Negli anni intorno al 1890 il Modernismo aveva tentato di superare il provincialismo della letteratura ispano- americana ed inserire tale letteratura nella tradizione europea. La poesia cilena, anche nel periodo di massimo splendore del Modernismo, espresse sentimenti umanitari. L'atteggiamento "aristocratico" di certi poeti era molto meno evidente in Cile. Ciò è dovuto forse al fatto che molti scrittori, provenendo da strati più bassi della popolazione, si identificavano con i poveri e gli oppressi. Il Cile non solo era il paese in cui le classi più elevate erano le più aristocratiche dell'America Latina, ma era anche l'unico in cui stava emergendo una classe borghese fortemente turbata dalla povertà della massa della popolazione. Fra i poeti di questo periodo, quelli che offrono maggiore interesse sono Magellanes Moure (1878-1924) e Carlos Pezoa Veliz (1879-1908). Quest'ultimo non ebbe grande fama per tutto il tempo che visse e la sua interessante raccolta di poesie intitolata Alma Cilena (anima cilena) fu pubblicata postuma nel 1912. Dall'opera emerge la figura di un uomo dedito alla meditazione, il cui dolore della povertà e della miseria che lo circondavano non si concretò in una cruda poesia di protesta sociale, ma si espresse con una atmosfera di tristezza suggerita dall'ambiente e dal paesaggio.

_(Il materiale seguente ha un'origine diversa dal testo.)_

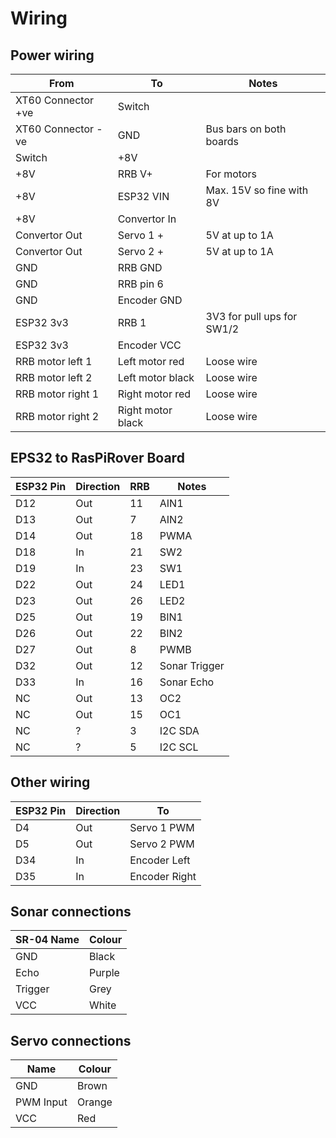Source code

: # Wiring

## Power wiring

| From | To | Notes |
|---|---|---|
| XT60 Connector +ve | Switch |  |
| XT60 Connector -ve | GND | Bus bars on both boards |
| Switch | +8V |  |
| +8V | RRB V+ | For motors |
| +8V | ESP32 VIN | Max. 15V so fine with 8V |
| +8V | Convertor In |  |
| Convertor Out | Servo 1 + | 5V at up to 1A |
| Convertor Out | Servo 2 + | 5V at up to 1A |
| GND | RRB GND | |
| GND | RRB pin 6 | |
| GND | Encoder GND | |
| ESP32 3v3 | RRB 1 | 3V3 for pull ups for SW1/2 |
| ESP32 3v3 | Encoder VCC | |
| RRB motor left 1 | Left motor red | Loose wire |
| RRB motor left 2 | Left motor black | Loose wire |
| RRB motor right 1 | Right motor red | Loose wire |
| RRB motor right 2 | Right motor black | Loose wire |

## EPS32 to RasPiRover Board

| ESP32 Pin | Direction | RRB | Notes |
|---|---|---|---|
| D12 | Out | 11 | AIN1 |
| D13 | Out |  7 | AIN2 |
| D14 | Out | 18 | PWMA |
| D18 | In | 21 | SW2 |
| D19 | In | 23 | SW1 |
| D22 | Out | 24 | LED1 |
| D23 | Out | 26 | LED2 |
| D25 | Out | 19 | BIN1 |
| D26 | Out | 22 | BIN2 |
| D27 | Out |  8 | PWMB |
| D32 | Out | 12 | Sonar Trigger |
| D33 | In | 16 | Sonar Echo |
| NC | Out | 13 | OC2 |
| NC | Out | 15 | OC1 |
| NC | ? |  3 | I2C SDA |
| NC | ? |  5 | I2C SCL |

## Other wiring

| ESP32 Pin | Direction | To |
|---|---|---|
| D4 | Out | Servo 1 PWM |
| D5 | Out | Servo 2 PWM |
| D34 | In | Encoder Left |
| D35 | In | Encoder Right |

## Sonar connections

| SR-04 Name | Colour |
|---|---|
| GND | Black |
| Echo | Purple |
| Trigger | Grey |
| VCC | White |

## Servo connections

| Name | Colour |
|---|---|
| GND | Brown |
| PWM Input | Orange |
| VCC | Red |
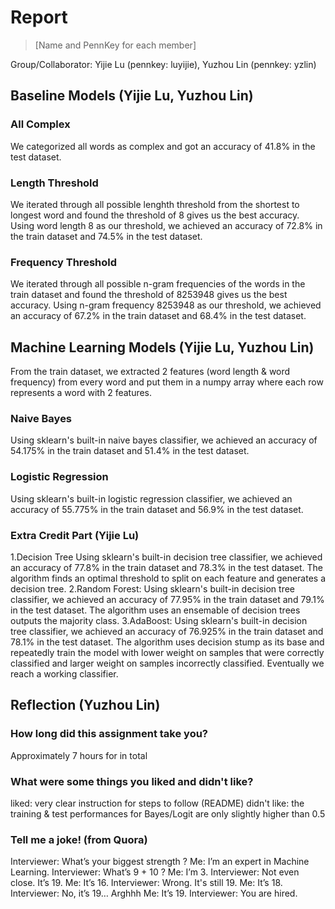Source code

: # Report
> [Name and PennKey for each member]

Group/Collaborator:
Yijie Lu (pennkey: luyijie), Yuzhou Lin (pennkey: yzlin)

## Baseline Models (Yijie Lu, Yuzhou Lin)
### All Complex
We categorized all words as complex and got an accuracy of 41.8% in the test dataset.
### Length Threshold
We iterated through all possible lenghth threshold from the shortest to longest word and found the threshold of 8 gives us the best accuracy. Using word length 8 as our threshold, we achieved an accuracy of 72.8% in the train dataset and 74.5% in the test dataset.
### Frequency Threshold
We iterated through all possible n-gram frequencies of the words in the train dataset and found the threshold of 8253948 gives us the best accuracy. Using n-gram frequency 8253948 as our threshold, we achieved an accuracy of 67.2% in the train dataset and 68.4% in the test dataset.

## Machine Learning Models (Yijie Lu, Yuzhou Lin)
From the train dataset, we extracted 2 features (word length & word frequency) from every word and put them in a numpy array where each row represents a word with 2 features.
### Naive Bayes
Using sklearn's built-in naive bayes classifier, we achieved an accuracy of 54.175% in the train dataset and 51.4% in the test dataset.
### Logistic Regression
Using sklearn's built-in logistic regression classifier, we achieved an accuracy of 55.775% in the train dataset and 56.9% in the test dataset.

### Extra Credit Part (Yijie Lu)
1.Decision Tree
Using sklearn's built-in decision tree classifier, we achieved an accuracy of 77.8% in the train dataset and 78.3% in the test dataset.
The algorithm finds an optimal threshold to split on each feature and generates a decision tree.
2.Random Forest:
Using sklearn's built-in decision tree classifier, we achieved an accuracy of 77.95% in the train dataset and 79.1% in the test dataset.
The algorithm uses an ensemable of decision trees outputs the majority class.
3.AdaBoost:
Using sklearn's built-in decision tree classifier, we achieved an accuracy of 76.925% in the train dataset and 78.1% in the test dataset.
The algorithm uses decision stump as its base and repeatedly train the model with lower weight on samples that were correctly classified and larger weight on samples incorrectly classified. Eventually we reach a working classifier.

## Reflection (Yuzhou Lin)
### How long did this assignment take you?
Approximately 7 hours for in total
### What were some things you liked and didn't like?
liked: very clear instruction for steps to follow (README)
didn't like: the training & test performances for Bayes/Logit are only slightly higher than 0.5
### Tell me a joke! (from Quora)
Interviewer: What’s your biggest strength ?
Me: I’m an expert in Machine Learning.
Interviewer: What’s 9 + 10 ?
Me: I’m 3.
Interviewer: Not even close. It’s 19.
Me: It’s 16.
Interviewer: Wrong. It's still 19.
Me: It’s 18.
Interviewer: No, it’s 19… Arghhh
Me: It’s 19.
Interviewer: You are hired.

Dai modernisti Pezoa Veliz aveva evidentemente derivato l'insegnamento che la poesia non è più tale quando si risolve in un dichiarato didatticismo e che al lettore deve essere concesso di sentire slanci di pietà, di indignazione, o di malinconia per mezzo della associazioni d'idee suggerite dal linguaggio e dalla struttura della poesia. El perro vagabondo (il cane vagabondo) La pena de azotes (la punizione delle frustate) e Nada (niente), intendono essere poesie di protesta sociale anche se tale protesta è espressa in maniera indiretta. Ma tra le sue poesie più riuscite sono quelle in cui è descritto il desolato paesaggio cileno.

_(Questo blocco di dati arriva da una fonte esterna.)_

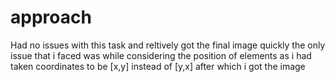 # approach 
Had no issues with  this task and reltively got the final image quickly
the only issue that i faced was while considering the position of elements as i had taken coordinates to be [x,y] instead of [y,x] after which i got the image

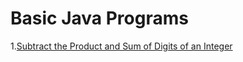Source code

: 
Basic Java Programs
===================

1.[Subtract the Product and Sum of Digits of an Integer
](https://leetcode.com/problems/subtract-the-product-and-sum-of-digits-of-an-integer/)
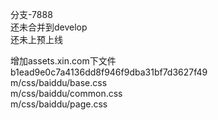 分支-7888  
还未合并到develop  
还未上预上线


增加assets.xin.com下文件  
b1ead9e0c7a4136dd8f946f9dba31bf7d3627f49  
m/css/baiddu/base.css  
m/css/baiddu/common.css  
m/css/baiddu/page.css
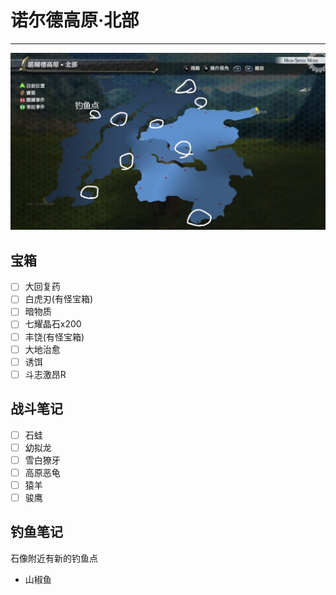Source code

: # 诺尔德高原·北部

---

![诺尔德高原·北部](../images/map_诺尔德高原·北部.jpg)

## 宝箱

- [ ]  大回复药
- [ ]  白虎刃(有怪宝箱)
- [ ]  暗物质
- [ ]  七耀晶石x200
- [ ]  丰饶(有怪宝箱)
- [ ]  大地治愈
- [ ]  诱饵
- [ ]  斗志激昂R

## 战斗笔记

- [ ]  石蛙
- [ ]  幼拟龙
- [ ]  雪白獠牙
- [ ]  高原恶龟
- [ ]  猿羊
- [ ]  骏鹰

## 钓鱼笔记

石像附近有新的钓鱼点

- 山椒鱼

Il modernismo rinnova la poesia lirica, che fiorisce mirabilmente e conta nel nostro secolo poeti di alto rilievo quali P. de Rokha, V. Huidobro (1893-1948), fondatore del "creazionismo", C. Pezoa Véliz, M. Magallanes Moure, S. Lillo, C. Mondaca, M. Jara, H. Díaz Casanueva, J. Valle, J. Barrenechea, N. Parra, M. Arteche, E. Lihn, A. Uribe e numerosi altri. Importanti anche gli sviluppi della prosa narrativa, grazie a P. Prado (1886-1952), B. Lillo (1867-1923), F. Gana, A. d'Halmar, M. Latorre, E. Barrios, J. Edwards Bello, J. Prieto, e ai più giovani M. Rojas, C. Giaconi, C. Huneeus, J. Edwards e J. Donoso (n. 1925), forse il più originale fra tutti. Povero resta invece il panorama del teatro, nonostante i tentativi di qualcuno dei poeti citati (Moncada, Jara), di A. Acevedo Hernández, A. Moock (1894-1942), autore di quasi 400 opere, E. Orrego Vicuña, A. Flores e pochi altri.